Une autre infirmière, Mme C.P. propose de « libérer les blocages psychologiques qui empoisonnent le quotidien ». Sur son site, on peut lire cette présentation : « mon parcours professionnel m’a permis de côtoyer la maladie, la souffrance mais également la mort et les difficultés de l’accompagnement au mourant. Ce vécu, ainsi que mon expérience personnelle de la maladie m’ont conduite à m’interroger sur la pertinence d’un traitement médical si la cause en amont n’a pas été clairement identifiée, et elle aussi prise en charge ». Signalé par l’ARS, ce cas fait l’objet d’une mise en demeure par l’Ordre, précise son directeur.
« Les lieux de formation comme les IFSI sont aussi des cibles privilégiées », continue-t-il. En réaction, des derniers ont commencé à mettre en place des modules de formation pour sensibiliser aux questions de dérives sectaires, comme le précise le dernier rapport de la Miviludes. (plusieurs IFSI ont été contactés par mail mais n’ont pas répondu à notre demande d’interview, ndla)
Savoir réagir
En contact régulier avec la Miviludes, avec qui il a passé une convention en septembre 2015, l’Ordre a un rôle important à jouer. « D’abord, précise Yann de Kerguénec, l’Ordre dit la déontologie et veille au respect des dispositions législatives et réglementaires. La Miviludes nous signale très souvent, environ deux à trois fois par mois, des cas d’infirmiers faisant la promotion de techniques douteuses pouvant s’apparenter à des dérives sectaires. Nous vérifions leur inscription au tableau de l’ordre – car l’Ordre ne peut poursuivre devant les chambres disciplinaires que les inscrits- puis nous leur envoyons des mises en demeure et rappels à la loi’.

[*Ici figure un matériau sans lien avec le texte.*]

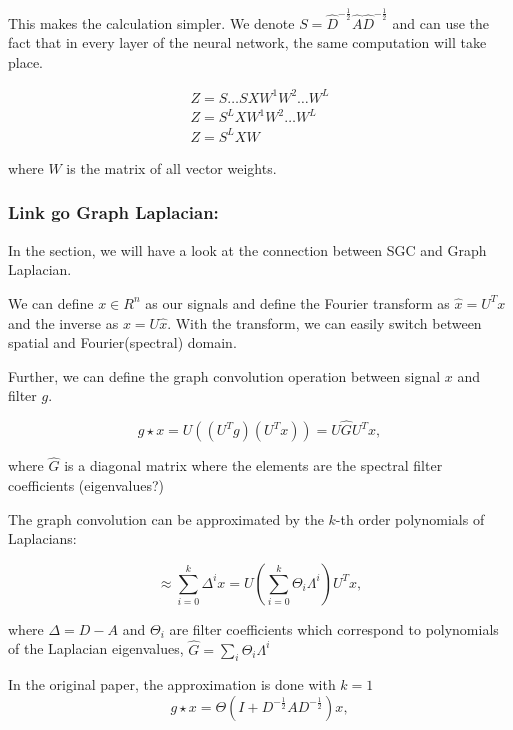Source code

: This makes the calculation simpler. We denote $S = \hat{D}^{-\frac{1}{2}} \hat{A} \hat{D}^{-\frac{1}{2}} $
and can use the fact that in every layer of the neural network, the same computation will take place.

\begin{equation}
    \begin{aligned}
        Z = S \dots S X W^1 W^2 \dots W^L \\
        Z = S^L X W^1 W^2 \dots W^L \\
        Z = S^L X W    
    \end{aligned}
\end{equation}

where $W$ is the matrix of all vector weights.



\subsubsection{Link go Graph Laplacian:}

In the section, we will have a look at the connection between SGC and Graph Laplacian.

We can define $x \in R^n$ as our signals and define the Fourier transform as $\hat{x} = U^T x$
and the inverse as $x = U\hat{x}$. 
With the transform, we can easily switch between spatial and Fourier(spectral) domain.

Further, we can define the graph convolution operation between signal $x$ and filter $g$.

\begin{equation}
    g \star x = U((U^T g) (U^T x)) = U \hat{G} U^T x,
\end{equation}

where $\hat{G}$ is a diagonal matrix where the elements are the 
spectral filter coefficients (eigenvalues?)

The graph convolution can be approximated by the $k$-th order polynomials of Laplacians:

\begin{equation}
    \approx \sum_{i=0}^{k} \Delta^i x = U \left ( \sum_{i=0}^{k}  \Theta_i \Lambda^i \right ) U^T x,
\end{equation}

where $\Delta = D - A$ and $\Theta_i$ are 
filter coefficients which correspond to polynomials of the Laplacian eigenvalues,
 $\hat{G} = \sum_i \Theta_i \Lambda^i$


 In the original \cite{GCN} paper, the approximation is done with $k = 1$ 
 \begin{equation}
     g \star x = \Theta (I + D^{-\frac{1}{2}} A D^{-\frac{1}{2}} )x,
 \end{equation}

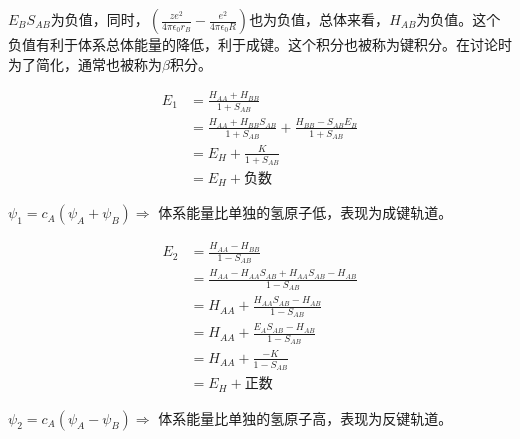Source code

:$E_BS_{AB}$为负值，同时，$\left(\frac{ze^2}{4\pi\epsilon_0r_B} - \frac{e^2}{4\pi\epsilon_0R} \right)$也为负值，总体来看，$H_{AB}$为负值。这个负值有利于体系总体能量的降低，利于成键。这个积分也被称为键积分。在讨论时为了简化，通常也被称为$\beta$积分。


\begin{align*}
    E_1 & = \frac{H_{AA} + H_{BB}}{1 + S_{AB}}                                               \\
        & = \frac{H_{AA} + H_{BB}S_{AB}}{1 + S_{AB}} + \frac{H_{BB} - S_{AB}E_B}{1 + S_{AB}} \\
        & = E_H + \frac{K}{1 + S_{AB}}                                                       \\
        & = E_H + \mbox{负数}
\end{align*}

$\psi_1 = c_A \left( \psi_A + \psi_B \right) \Rightarrow$ 体系能量比单独的氢原子低，表现为成键轨道。

\begin{align*}
    E_2 & = \frac{H_{AA} - H_{BB}}{1 - S_{AB}}                               \\
        & = \frac{H_{AA} - H_{AA}S_{AB} + H_{AA}S_{AB} - H_{AB}}{1 - S_{AB}} \\
        & = H_{AA} + \frac{H_{AA}S_{AB} - H_{AB}}{1 - S_{AB}}                \\
        & = H_{AA} + \frac{E_AS_{AB} - H_{AB}}{1 - S_{AB}}                   \\
        & = H_{AA} + \frac{-K}{1 - S_{AB}}                                   \\
        & = E_H + \mbox{正数}
\end{align*}

$\psi_2 = c_A \left( \psi_A - \psi_B \right) \Rightarrow$ 体系能量比单独的氢原子高，表现为反键轨道。

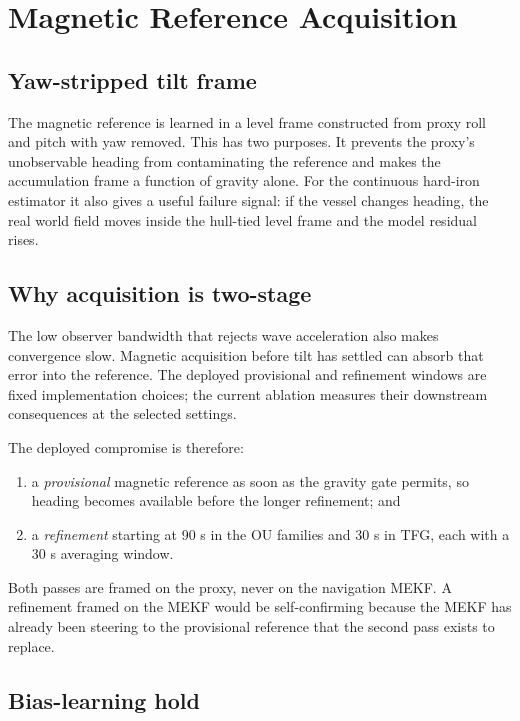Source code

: \documentclass[conference]{IEEEtran}
\begin{document}
\section{Magnetic Reference Acquisition}
\label{sec:mag-acq}

\subsection{Yaw-stripped tilt frame}

The magnetic reference is learned in a level frame constructed from proxy roll and
pitch with yaw removed.  This has two purposes.  It prevents the proxy's unobservable
heading from contaminating the reference and makes the accumulation frame a function
of gravity alone.  For the continuous hard-iron estimator it also gives a useful
failure signal: if the vessel changes heading, the real world field moves inside the
hull-tied level frame and the model residual rises.

\subsection{Why acquisition is two-stage}

The low observer bandwidth that rejects wave acceleration also makes convergence slow.
Magnetic acquisition before tilt has settled can absorb that error into
the reference. The deployed provisional and refinement windows are fixed
implementation choices; the current ablation measures their downstream
consequences at the selected settings.

The deployed compromise is therefore:
\begin{enumerate}
  \item a \emph{provisional} magnetic reference as soon as the gravity gate permits,
        so heading becomes available before the longer refinement; and
  \item a \emph{refinement} starting at 90 s in the OU families and 30 s in TFG,
        each with a 30 s averaging window.
\end{enumerate}
Both passes are framed on the proxy, never on the navigation MEKF.  A refinement
framed on the MEKF would be self-confirming because the MEKF has already been steering
to the provisional reference that the second pass exists to replace.

\subsection{Bias-learning hold}
\end{document}
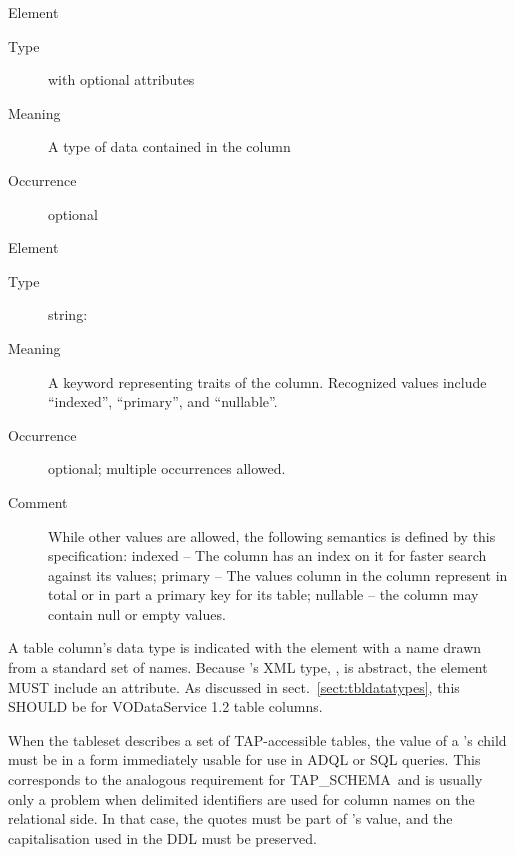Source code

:\documentclass[11pt,a4paper]{ivoa}
\newcommand{\tapschema}{TAP\_SCHE\-MA}
\newcommand{\tapschema}{\mbox{%
  TAP\discretionary{-}{}{\kern-2pt\_}SCHEMA}}
\begin{document}
\begin{generated}
\begingroup\small\begin{bigdescription}\item[Element \xmlel{dataType}]
\begin{description}
\item[Type]  with optional attributes
\item[Meaning]
                        A type of data contained in the column

\item[Occurrence] optional

\end{description}
\item[Element \xmlel{flag}]
\begin{description}
\item[Type] string: 
\item[Meaning]
                        A keyword representing traits of the column.
                        Recognized values include “indexed”, “primary”, and
                        “nullable”.

\item[Occurrence] optional; multiple occurrences allowed.
\item[Comment]
                     	While other values are allowed, the following semantics
                     	is defined by this specification: indexed – The column
                     	has an index on it for faster search against its values;
                     	primary – The values column in the column represent in
                     	total or in part a primary key for its table; nullable –
                     	the column may contain null or empty values.


\end{description}


\end{bigdescription}\endgroup

\endgroup
\end{generated}



A table column's data type is indicated with the 
element with a name drawn from a standard set of names.
Because 's
XML type, , is abstract, the
element MUST include an
 attribute.  As discussed in
sect.~\ref{sect:tbldatatypes}, this SHOULD be
 for VODataService 1.2 table columns.

When the tableset describes a set of TAP-accessible tables, the value of
a 's  child must be in a form immediately
usable for use in ADQL or SQL queries. This corresponds to the analogous
requirement for \tapschema\ and is usually only a problem when delimited
identifiers are used for column names on the relational side.  In that
case, the quotes must be part of 's value, and the
capitalisation used in the DDL must be preserved.
\end{document}
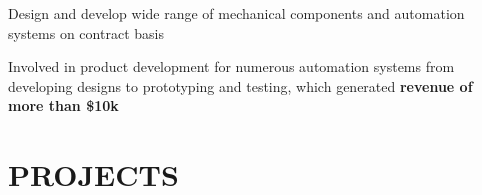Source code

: \documentclass[letterpaper]{deedy-resume}
\begin{document}
\begin{center}
\begin{minipage}[t]{0.66\textwidth}
\vspace{\topsep}
\begin{tightitemize}
\item Design and develop wide range of mechanical components and automation systems on contract basis 
\vspace{1mm}
\item Involved in product development for numerous automation systems from developing designs to prototyping and testing, which generated \textbf{revenue of more than \$10k}
\vspace{1mm}
\end{tightitemize}



\section{PROJECTS}
\sectionspace

 

\end{minipage}
\end{center}
\end{document}
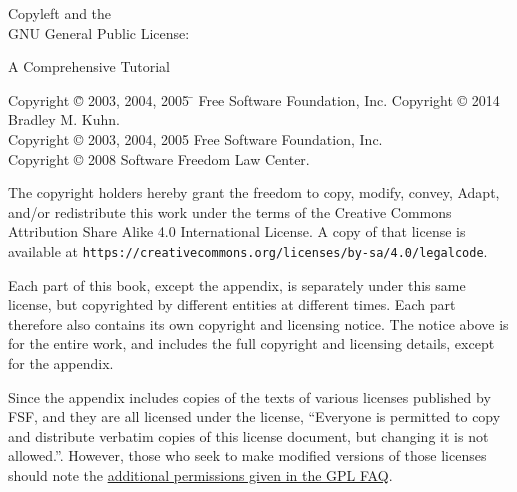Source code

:\documentclass[10pt, letterpaper]{book}
\begin{document}
\pagestyle{plain}

\frontmatter

\begin{titlepage}

\begin{center}

{\Huge
{\sc Copyleft and the  \\

GNU General Public License:

\vspace{.25in}

A Comprehensive Tutorial
}}
\vfill

{\parindent 0in
\begin{tabbing}
Copyright \= \copyright{} 2003, 2004, 2005 \= \hspace{.2in} Free Software Foundation, Inc. \kill 
Copyright \> \copyright{} 2014 \> \hspace{.2in} Bradley M. Kuhn. \\
Copyright \> \copyright{} 2003, 2004, 2005 \> \hspace{.2in} Free Software Foundation, Inc. \\
Copyright \> \copyright{} 2008 \> \hspace{.2in} Software Freedom Law Center. \\
\end{tabbing}
\vspace{.3in}

The copyright holders hereby grant the freedom to copy, modify, convey,
Adapt, and/or redistribute this work under the terms of the Creative Commons
Attribution Share Alike 4.0 International License.  A copy of that license is
available at \verb=https://creativecommons.org/licenses/by-sa/4.0/legalcode=.

Each part of this book, except the appendix, is separately under this same
license, but copyrighted by different entities at different times.  Each part
therefore also contains its own copyright and licensing notice.  The notice
above is for the entire work, and includes the full copyright and licensing
details, except for the appendix.

Since the appendix includes copies of the texts of various licenses published
by FSF, and they are all licensed under the license, ``Everyone is permitted
to copy and distribute verbatim copies of this license document, but changing
it is not allowed.''.  However, those who seek to make modified versions of
those licenses should note the
\href{https://www.gnu.org/licenses/gpl-faq.html#ModifyGPL}{additional
  permissions given in the GPL FAQ}.

}
\end{center}

\end{titlepage}
\end{document}
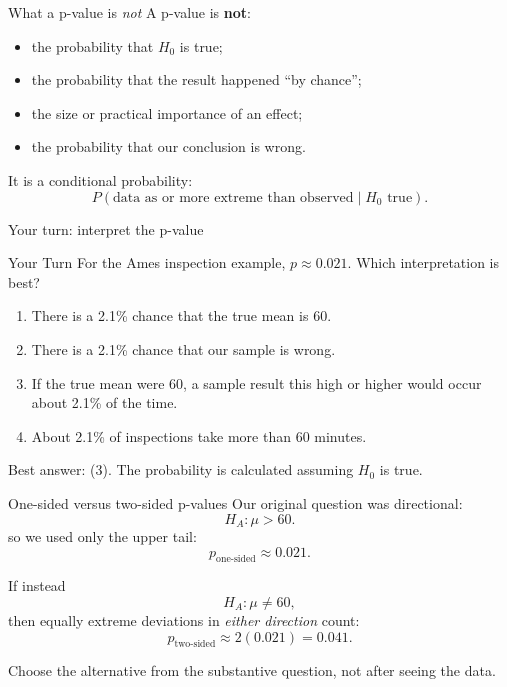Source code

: \documentclass[11pt,aspectratio=169]{beamer}
\newcommand{\yourturn}[1]{%
\pause
\begin{center}
\begin{minipage}{0.90\textwidth}
\begin{alertblock}{Your Turn}
#1
\end{alertblock}
\end{minipage}
\end{center}}
\begin{document}
\begin{frame}{What a p-value is \emph{not}}
A p-value is \textbf{not}:

\begin{itemize}
  \item the probability that $H_0$ is true;
  \item the probability that the result happened ``by chance'';
  \item the size or practical importance of an effect;
  \item the probability that our conclusion is wrong.
\end{itemize}

\vfill
It is a conditional probability:
\[
P(\text{data as or more extreme than observed}\mid H_0\text{ true}).
\]
\end{frame}

\begin{frame}{Your turn: interpret the p-value}
\yourturn{For the Ames inspection example, $p\approx0.021$. Which interpretation is best?}

\begin{enumerate}
  \item There is a 2.1\% chance that the true mean is 60.
  \item There is a 2.1\% chance that our sample is wrong.
  \item If the true mean were 60, a sample result this high or higher would occur about 2.1\% of the time.
  \item About 2.1\% of inspections take more than 60 minutes.
\end{enumerate}

\pause
\begin{center}
\alert{Best answer: (3). The probability is calculated assuming $H_0$ is true.}
\end{center}
\end{frame}

\begin{frame}{One-sided versus two-sided p-values}
Our original question was directional:
\[
H_A:\mu>60.
\]
so we used only the upper tail:
\[
p_{\text{one-sided}}\approx0.021.
\]

If instead
\[
H_A:\mu\ne60,
\]
then equally extreme deviations in \emph{either direction} count:
\[
p_{\text{two-sided}}\approx2(0.021)=0.041.
\]

\vfill
Choose the alternative from the substantive question, \alert{not after seeing the data}.
\end{frame}
\end{document}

L’Ordre peut aussi poursuivre devant les chambres disciplinaires ces infirmiers qui manquent à la déontologie.« Nous ne l’avons cependant encore jamais fait car les infirmiers suivent les prescriptions qu’on leur fait dans nos mises en demeure. Nous avons cependant fait une fois modifier le contenu d’un site Internet qui présentait toutes les caractéristiques de la dérive sectaire en la rattachant aux soins infirmiers », éclaire Yann de Kerguénec.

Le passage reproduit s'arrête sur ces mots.